Exercise directions -> Give the number of lines in the data that hold the word "chess", and nothing else.

Data extracts ->

************

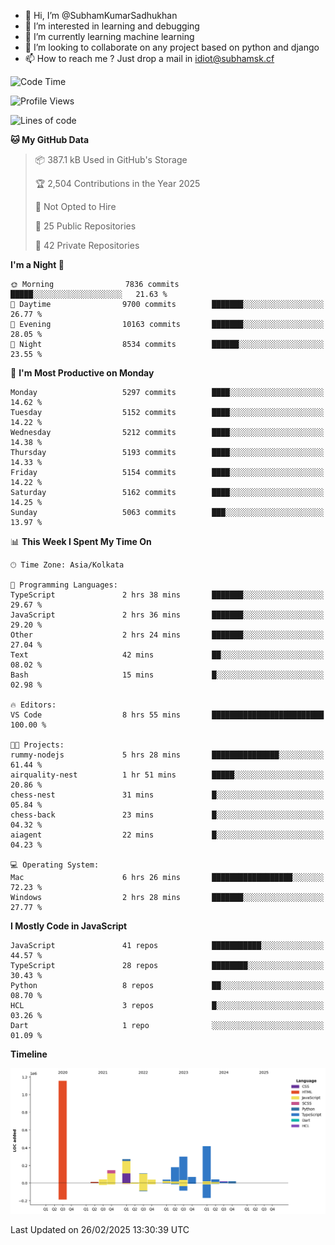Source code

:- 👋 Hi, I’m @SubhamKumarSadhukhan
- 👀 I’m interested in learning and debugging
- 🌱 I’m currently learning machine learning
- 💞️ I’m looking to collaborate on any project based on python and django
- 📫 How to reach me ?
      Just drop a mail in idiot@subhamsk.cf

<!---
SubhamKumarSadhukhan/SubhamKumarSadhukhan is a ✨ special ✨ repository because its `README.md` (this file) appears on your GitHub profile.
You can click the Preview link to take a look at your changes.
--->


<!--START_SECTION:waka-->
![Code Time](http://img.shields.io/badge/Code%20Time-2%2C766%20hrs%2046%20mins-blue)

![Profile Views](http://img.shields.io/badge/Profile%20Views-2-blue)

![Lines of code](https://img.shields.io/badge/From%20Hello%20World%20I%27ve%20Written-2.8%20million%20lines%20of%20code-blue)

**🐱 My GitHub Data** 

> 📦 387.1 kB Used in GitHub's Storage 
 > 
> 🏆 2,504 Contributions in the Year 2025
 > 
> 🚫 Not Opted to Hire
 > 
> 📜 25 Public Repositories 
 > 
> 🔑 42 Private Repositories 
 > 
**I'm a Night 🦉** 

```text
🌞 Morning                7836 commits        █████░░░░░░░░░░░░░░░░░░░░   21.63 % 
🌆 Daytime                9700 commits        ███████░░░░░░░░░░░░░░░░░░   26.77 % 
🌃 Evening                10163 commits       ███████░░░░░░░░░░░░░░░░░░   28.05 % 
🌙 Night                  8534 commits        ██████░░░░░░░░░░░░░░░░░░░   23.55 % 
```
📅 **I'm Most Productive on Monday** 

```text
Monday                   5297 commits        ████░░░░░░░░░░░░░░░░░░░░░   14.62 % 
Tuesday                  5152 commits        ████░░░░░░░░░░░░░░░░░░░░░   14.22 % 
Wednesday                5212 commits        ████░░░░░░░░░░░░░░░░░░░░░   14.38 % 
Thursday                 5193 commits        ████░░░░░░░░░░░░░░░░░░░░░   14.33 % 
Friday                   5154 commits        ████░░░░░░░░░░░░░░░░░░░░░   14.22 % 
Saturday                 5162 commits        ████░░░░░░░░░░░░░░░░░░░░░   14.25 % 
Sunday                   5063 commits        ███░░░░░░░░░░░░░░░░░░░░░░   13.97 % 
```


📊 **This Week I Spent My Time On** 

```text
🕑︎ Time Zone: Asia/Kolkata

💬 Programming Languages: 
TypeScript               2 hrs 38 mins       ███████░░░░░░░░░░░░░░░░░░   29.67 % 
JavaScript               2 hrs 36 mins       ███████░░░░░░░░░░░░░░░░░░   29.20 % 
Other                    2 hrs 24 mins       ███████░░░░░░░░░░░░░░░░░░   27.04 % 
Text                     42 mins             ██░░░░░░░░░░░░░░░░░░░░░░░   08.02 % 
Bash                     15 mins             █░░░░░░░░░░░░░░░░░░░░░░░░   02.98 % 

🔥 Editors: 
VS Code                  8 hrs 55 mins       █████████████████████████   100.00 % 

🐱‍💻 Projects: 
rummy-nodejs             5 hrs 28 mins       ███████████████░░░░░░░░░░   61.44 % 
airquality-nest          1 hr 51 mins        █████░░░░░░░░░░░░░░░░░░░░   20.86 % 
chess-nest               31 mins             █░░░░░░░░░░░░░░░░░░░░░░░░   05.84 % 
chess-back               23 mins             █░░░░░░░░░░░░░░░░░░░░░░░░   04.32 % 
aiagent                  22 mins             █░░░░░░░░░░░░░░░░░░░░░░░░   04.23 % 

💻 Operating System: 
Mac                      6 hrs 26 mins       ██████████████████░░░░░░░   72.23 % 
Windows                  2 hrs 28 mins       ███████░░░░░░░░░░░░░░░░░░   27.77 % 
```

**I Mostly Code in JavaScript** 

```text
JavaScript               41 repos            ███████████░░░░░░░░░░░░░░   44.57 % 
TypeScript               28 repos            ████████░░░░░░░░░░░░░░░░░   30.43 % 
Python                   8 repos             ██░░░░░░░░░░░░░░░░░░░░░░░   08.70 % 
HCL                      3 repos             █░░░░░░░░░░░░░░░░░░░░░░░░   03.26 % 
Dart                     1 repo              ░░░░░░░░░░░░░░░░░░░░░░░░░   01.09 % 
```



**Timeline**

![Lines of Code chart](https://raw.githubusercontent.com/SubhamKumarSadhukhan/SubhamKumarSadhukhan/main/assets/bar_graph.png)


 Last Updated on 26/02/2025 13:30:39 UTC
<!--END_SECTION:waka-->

************

Answer space -> 2